* Problem description: Every record that follows is to be copied exactly, with the pictures omitted.

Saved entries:
- - - - - - -

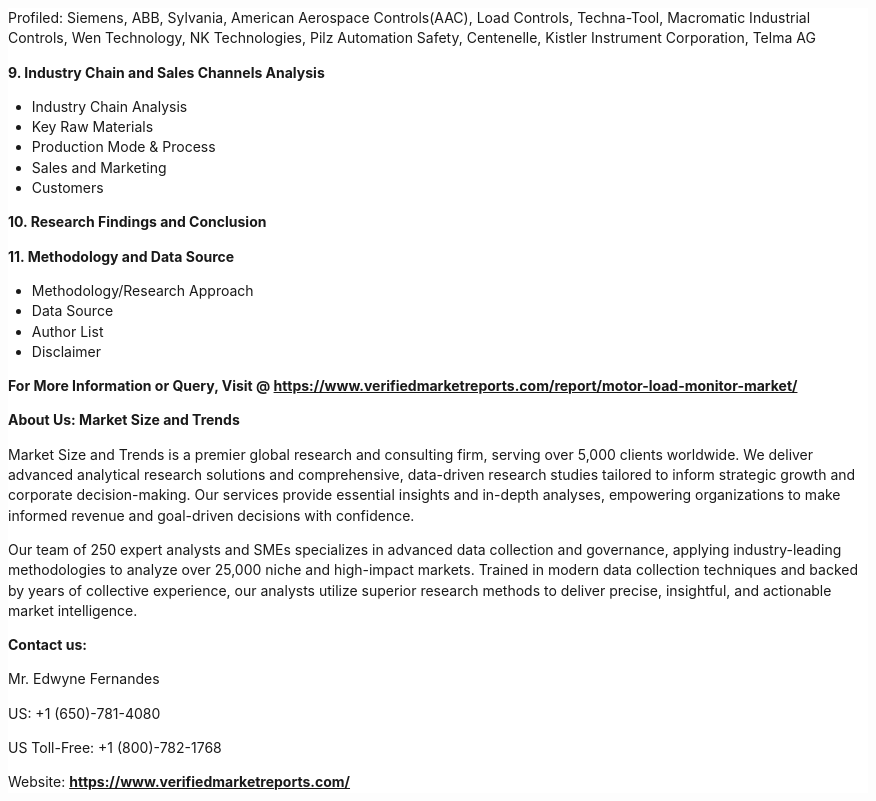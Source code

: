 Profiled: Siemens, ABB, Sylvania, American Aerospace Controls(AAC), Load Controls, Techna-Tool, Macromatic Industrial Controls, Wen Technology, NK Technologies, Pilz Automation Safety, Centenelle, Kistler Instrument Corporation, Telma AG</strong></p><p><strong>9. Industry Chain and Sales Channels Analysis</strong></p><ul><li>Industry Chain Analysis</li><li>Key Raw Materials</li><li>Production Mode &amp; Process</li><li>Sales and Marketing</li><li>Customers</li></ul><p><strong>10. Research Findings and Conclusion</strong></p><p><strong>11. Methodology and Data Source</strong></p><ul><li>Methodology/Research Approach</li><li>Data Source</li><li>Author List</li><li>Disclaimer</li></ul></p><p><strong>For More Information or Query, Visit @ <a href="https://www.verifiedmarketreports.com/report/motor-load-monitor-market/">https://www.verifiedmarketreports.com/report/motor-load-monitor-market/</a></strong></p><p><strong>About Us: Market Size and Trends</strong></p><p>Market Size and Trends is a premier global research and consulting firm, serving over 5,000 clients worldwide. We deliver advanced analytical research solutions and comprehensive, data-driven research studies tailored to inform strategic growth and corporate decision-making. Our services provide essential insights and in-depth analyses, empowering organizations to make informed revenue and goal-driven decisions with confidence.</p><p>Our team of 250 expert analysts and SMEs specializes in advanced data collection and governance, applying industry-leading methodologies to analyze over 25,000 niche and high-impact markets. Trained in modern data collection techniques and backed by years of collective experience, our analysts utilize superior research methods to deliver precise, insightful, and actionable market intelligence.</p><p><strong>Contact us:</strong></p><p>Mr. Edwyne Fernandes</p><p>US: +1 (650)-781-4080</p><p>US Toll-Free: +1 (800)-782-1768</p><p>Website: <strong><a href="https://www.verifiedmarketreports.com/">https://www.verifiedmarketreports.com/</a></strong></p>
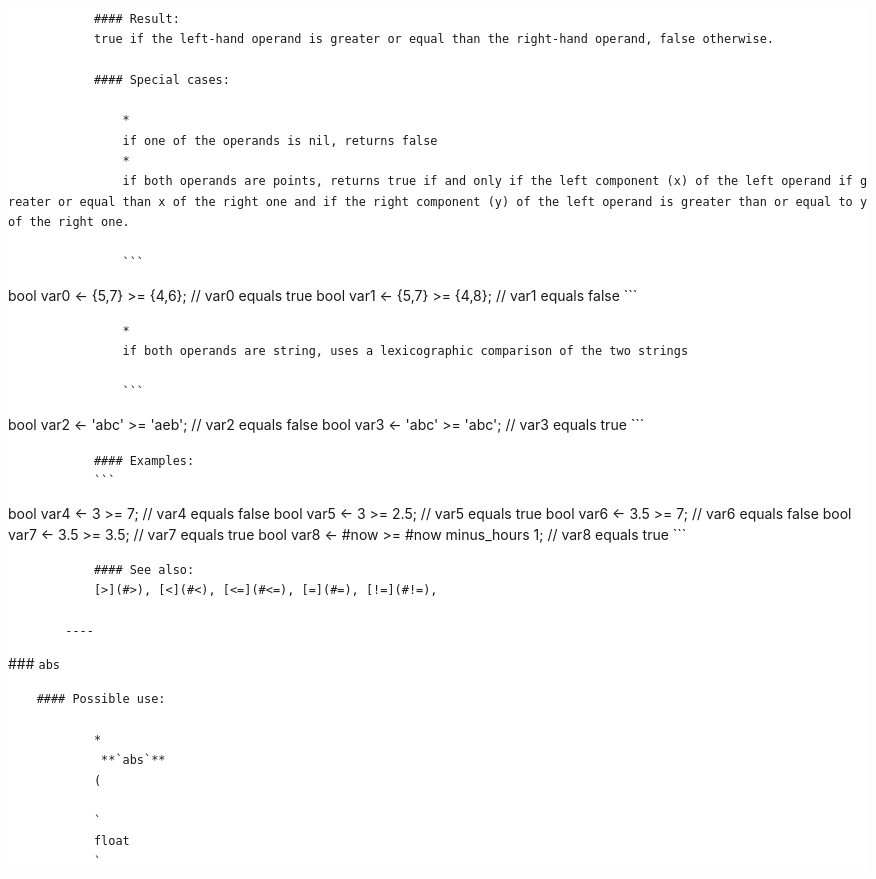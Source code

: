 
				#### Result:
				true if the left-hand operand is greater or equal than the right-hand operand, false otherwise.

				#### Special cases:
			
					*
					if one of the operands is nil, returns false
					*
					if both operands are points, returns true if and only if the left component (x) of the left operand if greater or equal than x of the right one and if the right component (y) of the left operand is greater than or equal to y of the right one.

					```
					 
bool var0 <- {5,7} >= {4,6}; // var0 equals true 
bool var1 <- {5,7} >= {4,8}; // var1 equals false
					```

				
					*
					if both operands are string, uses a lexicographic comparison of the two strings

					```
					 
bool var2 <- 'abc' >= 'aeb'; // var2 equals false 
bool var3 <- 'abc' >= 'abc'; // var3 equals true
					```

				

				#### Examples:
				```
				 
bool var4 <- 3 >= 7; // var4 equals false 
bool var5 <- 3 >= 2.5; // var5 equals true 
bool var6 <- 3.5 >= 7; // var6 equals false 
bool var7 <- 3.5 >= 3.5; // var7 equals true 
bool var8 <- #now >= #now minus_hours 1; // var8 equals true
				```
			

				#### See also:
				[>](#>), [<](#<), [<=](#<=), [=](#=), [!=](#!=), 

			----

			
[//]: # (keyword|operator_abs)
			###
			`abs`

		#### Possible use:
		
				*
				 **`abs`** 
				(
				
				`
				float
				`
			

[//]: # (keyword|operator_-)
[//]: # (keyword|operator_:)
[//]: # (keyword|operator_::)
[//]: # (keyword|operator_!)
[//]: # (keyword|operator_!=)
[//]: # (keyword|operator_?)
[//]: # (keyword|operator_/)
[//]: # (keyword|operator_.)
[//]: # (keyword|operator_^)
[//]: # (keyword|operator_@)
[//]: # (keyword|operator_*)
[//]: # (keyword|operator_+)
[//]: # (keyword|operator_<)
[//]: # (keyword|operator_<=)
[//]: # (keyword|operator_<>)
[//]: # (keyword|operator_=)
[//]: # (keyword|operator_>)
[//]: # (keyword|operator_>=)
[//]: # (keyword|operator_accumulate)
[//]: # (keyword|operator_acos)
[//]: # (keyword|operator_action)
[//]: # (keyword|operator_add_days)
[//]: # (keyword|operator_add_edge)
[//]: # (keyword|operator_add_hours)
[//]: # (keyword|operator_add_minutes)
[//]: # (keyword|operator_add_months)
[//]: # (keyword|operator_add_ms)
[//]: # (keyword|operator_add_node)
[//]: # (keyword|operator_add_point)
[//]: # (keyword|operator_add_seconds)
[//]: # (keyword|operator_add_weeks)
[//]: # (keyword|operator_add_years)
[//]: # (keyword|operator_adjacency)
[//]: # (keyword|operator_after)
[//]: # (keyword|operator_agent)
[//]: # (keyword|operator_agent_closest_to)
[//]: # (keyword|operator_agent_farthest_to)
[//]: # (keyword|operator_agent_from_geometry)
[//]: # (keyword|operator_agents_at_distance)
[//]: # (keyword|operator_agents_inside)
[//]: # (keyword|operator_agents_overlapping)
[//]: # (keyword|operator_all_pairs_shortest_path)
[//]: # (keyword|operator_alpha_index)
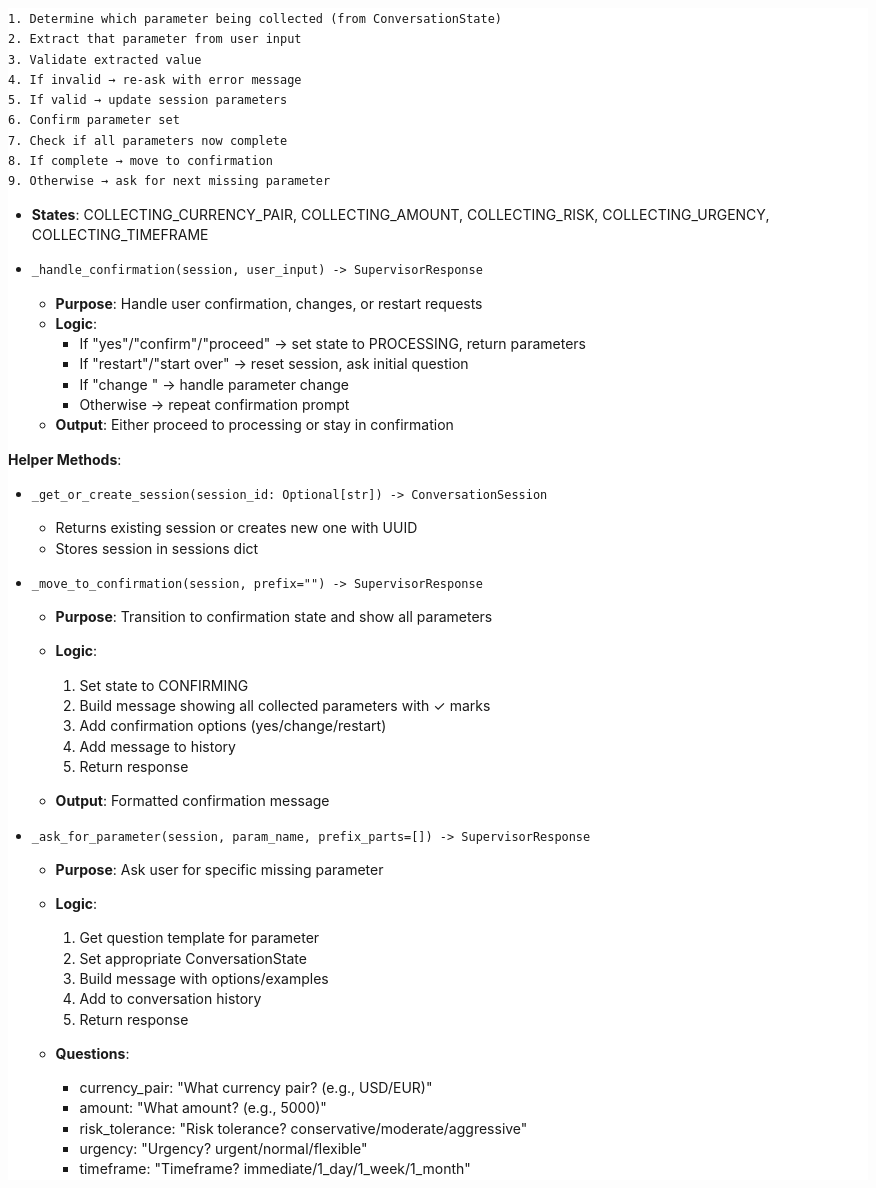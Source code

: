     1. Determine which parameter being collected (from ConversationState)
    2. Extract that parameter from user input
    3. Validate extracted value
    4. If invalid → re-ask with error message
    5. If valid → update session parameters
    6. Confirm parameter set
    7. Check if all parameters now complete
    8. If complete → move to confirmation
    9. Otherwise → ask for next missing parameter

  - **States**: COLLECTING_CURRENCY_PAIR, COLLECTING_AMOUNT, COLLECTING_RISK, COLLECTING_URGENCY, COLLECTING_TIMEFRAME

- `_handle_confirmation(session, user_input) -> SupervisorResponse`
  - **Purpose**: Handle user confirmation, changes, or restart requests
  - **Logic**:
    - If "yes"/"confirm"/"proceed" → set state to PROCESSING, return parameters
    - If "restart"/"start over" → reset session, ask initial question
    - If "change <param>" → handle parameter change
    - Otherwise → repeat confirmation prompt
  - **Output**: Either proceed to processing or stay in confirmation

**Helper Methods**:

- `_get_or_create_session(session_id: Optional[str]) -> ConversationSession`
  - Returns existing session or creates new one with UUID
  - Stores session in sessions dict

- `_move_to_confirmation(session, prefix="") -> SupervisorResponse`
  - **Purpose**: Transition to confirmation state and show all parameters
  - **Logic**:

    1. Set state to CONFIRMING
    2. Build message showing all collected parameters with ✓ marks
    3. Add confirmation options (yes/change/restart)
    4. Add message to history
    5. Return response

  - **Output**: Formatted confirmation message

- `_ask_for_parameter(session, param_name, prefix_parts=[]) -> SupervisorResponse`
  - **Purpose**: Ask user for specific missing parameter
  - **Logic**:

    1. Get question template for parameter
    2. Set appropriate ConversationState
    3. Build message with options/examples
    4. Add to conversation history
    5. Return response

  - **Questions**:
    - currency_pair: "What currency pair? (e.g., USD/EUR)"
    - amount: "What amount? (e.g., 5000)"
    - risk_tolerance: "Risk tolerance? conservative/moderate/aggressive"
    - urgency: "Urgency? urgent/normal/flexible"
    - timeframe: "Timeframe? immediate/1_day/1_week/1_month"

- - - - - - -

* Answer to this task:
Source code

: Profiled: Siemens, ABB, Sylvania, American Aerospace Controls(AAC), Load Controls, Techna-Tool, Macromatic Industrial Controls, Wen Technology, NK Technologies, Pilz Automation Safety, Centenelle, Kistler Instrument Corporation, Telma AG</strong></p><p><strong>9. Industry Chain and Sales Channels Analysis</strong></p><ul><li>Industry Chain Analysis</li><li>Key Raw Materials</li><li>Production Mode &amp; Process</li><li>Sales and Marketing</li><li>Customers</li></ul><p><strong>10. Research Findings and Conclusion</strong></p><p><strong>11. Methodology and Data Source</strong></p><ul><li>Methodology/Research Approach</li><li>Data Source</li><li>Author List</li><li>Disclaimer</li></ul></p><p><strong>For More Information or Query, Visit @ <a href="https://www.verifiedmarketreports.com/report/motor-load-monitor-market/">https://www.verifiedmarketreports.com/report/motor-load-monitor-market/</a></strong></p><p><strong>About Us: Market Size and Trends</strong></p><p>Market Size and Trends is a premier global research and consulting firm, serving over 5,000 clients worldwide. We deliver advanced analytical research solutions and comprehensive, data-driven research studies tailored to inform strategic growth and corporate decision-making. Our services provide essential insights and in-depth analyses, empowering organizations to make informed revenue and goal-driven decisions with confidence.</p><p>Our team of 250 expert analysts and SMEs specializes in advanced data collection and governance, applying industry-leading methodologies to analyze over 25,000 niche and high-impact markets. Trained in modern data collection techniques and backed by years of collective experience, our analysts utilize superior research methods to deliver precise, insightful, and actionable market intelligence.</p><p><strong>Contact us:</strong></p><p>Mr. Edwyne Fernandes</p><p>US: +1 (650)-781-4080</p><p>US Toll-Free: +1 (800)-782-1768</p><p>Website: <strong><a href="https://www.verifiedmarketreports.com/">https://www.verifiedmarketreports.com/</a></strong></p>
Source code

: 
				#### Result:
				true if the left-hand operand is greater or equal than the right-hand operand, false otherwise.

				#### Special cases:
			
					*
					if one of the operands is nil, returns false
					*
					if both operands are points, returns true if and only if the left component (x) of the left operand if greater or equal than x of the right one and if the right component (y) of the left operand is greater than or equal to y of the right one.

					```
					 
bool var0 <- {5,7} >= {4,6}; // var0 equals true 
bool var1 <- {5,7} >= {4,8}; // var1 equals false
					```

				
					*
					if both operands are string, uses a lexicographic comparison of the two strings

					```
					 
bool var2 <- 'abc' >= 'aeb'; // var2 equals false 
bool var3 <- 'abc' >= 'abc'; // var3 equals true
					```

				

				#### Examples:
				```
				 
bool var4 <- 3 >= 7; // var4 equals false 
bool var5 <- 3 >= 2.5; // var5 equals true 
bool var6 <- 3.5 >= 7; // var6 equals false 
bool var7 <- 3.5 >= 3.5; // var7 equals true 
bool var8 <- #now >= #now minus_hours 1; // var8 equals true
				```
			

				#### See also:
				[>](#>), [<](#<), [<=](#<=), [=](#=), [!=](#!=), 

			----

			
[//]: # (keyword|operator_abs)
			###
			`abs`

		#### Possible use:
		
				*
				 **`abs`** 
				(
				
				`
				float
				`
			

[//]: # (keyword|operator_-)
[//]: # (keyword|operator_:)
[//]: # (keyword|operator_::)
[//]: # (keyword|operator_!)
[//]: # (keyword|operator_!=)
[//]: # (keyword|operator_?)
[//]: # (keyword|operator_/)
[//]: # (keyword|operator_.)
[//]: # (keyword|operator_^)
[//]: # (keyword|operator_@)
[//]: # (keyword|operator_*)
[//]: # (keyword|operator_+)
[//]: # (keyword|operator_<)
[//]: # (keyword|operator_<=)
[//]: # (keyword|operator_<>)
[//]: # (keyword|operator_=)
[//]: # (keyword|operator_>)
[//]: # (keyword|operator_>=)
[//]: # (keyword|operator_accumulate)
[//]: # (keyword|operator_acos)
[//]: # (keyword|operator_action)
[//]: # (keyword|operator_add_days)
[//]: # (keyword|operator_add_edge)
[//]: # (keyword|operator_add_hours)
[//]: # (keyword|operator_add_minutes)
[//]: # (keyword|operator_add_months)
[//]: # (keyword|operator_add_ms)
[//]: # (keyword|operator_add_node)
[//]: # (keyword|operator_add_point)
[//]: # (keyword|operator_add_seconds)
[//]: # (keyword|operator_add_weeks)
[//]: # (keyword|operator_add_years)
[//]: # (keyword|operator_adjacency)
[//]: # (keyword|operator_after)
[//]: # (keyword|operator_agent)
[//]: # (keyword|operator_agent_closest_to)
[//]: # (keyword|operator_agent_farthest_to)
[//]: # (keyword|operator_agent_from_geometry)
[//]: # (keyword|operator_agents_at_distance)
[//]: # (keyword|operator_agents_inside)
[//]: # (keyword|operator_agents_overlapping)
[//]: # (keyword|operator_all_pairs_shortest_path)
[//]: # (keyword|operator_alpha_index)
Source code

:     1. Determine which parameter being collected (from ConversationState)
    2. Extract that parameter from user input
    3. Validate extracted value
    4. If invalid → re-ask with error message
    5. If valid → update session parameters
    6. Confirm parameter set
    7. Check if all parameters now complete
    8. If complete → move to confirmation
    9. Otherwise → ask for next missing parameter

  - **States**: COLLECTING_CURRENCY_PAIR, COLLECTING_AMOUNT, COLLECTING_RISK, COLLECTING_URGENCY, COLLECTING_TIMEFRAME

- `_handle_confirmation(session, user_input) -> SupervisorResponse`
  - **Purpose**: Handle user confirmation, changes, or restart requests
  - **Logic**:
    - If "yes"/"confirm"/"proceed" → set state to PROCESSING, return parameters
    - If "restart"/"start over" → reset session, ask initial question
    - If "change <param>" → handle parameter change
    - Otherwise → repeat confirmation prompt
  - **Output**: Either proceed to processing or stay in confirmation

**Helper Methods**:

- `_get_or_create_session(session_id: Optional[str]) -> ConversationSession`
  - Returns existing session or creates new one with UUID
  - Stores session in sessions dict

- `_move_to_confirmation(session, prefix="") -> SupervisorResponse`
  - **Purpose**: Transition to confirmation state and show all parameters
  - **Logic**:

    1. Set state to CONFIRMING
    2. Build message showing all collected parameters with ✓ marks
    3. Add confirmation options (yes/change/restart)
    4. Add message to history
    5. Return response

  - **Output**: Formatted confirmation message

- `_ask_for_parameter(session, param_name, prefix_parts=[]) -> SupervisorResponse`
  - **Purpose**: Ask user for specific missing parameter
  - **Logic**:

    1. Get question template for parameter
    2. Set appropriate ConversationState
    3. Build message with options/examples
    4. Add to conversation history
    5. Return response

  - **Questions**:
    - currency_pair: "What currency pair? (e.g., USD/EUR)"
    - amount: "What amount? (e.g., 5000)"
    - risk_tolerance: "Risk tolerance? conservative/moderate/aggressive"
    - urgency: "Urgency? urgent/normal/flexible"
    - timeframe: "Timeframe? immediate/1_day/1_week/1_month"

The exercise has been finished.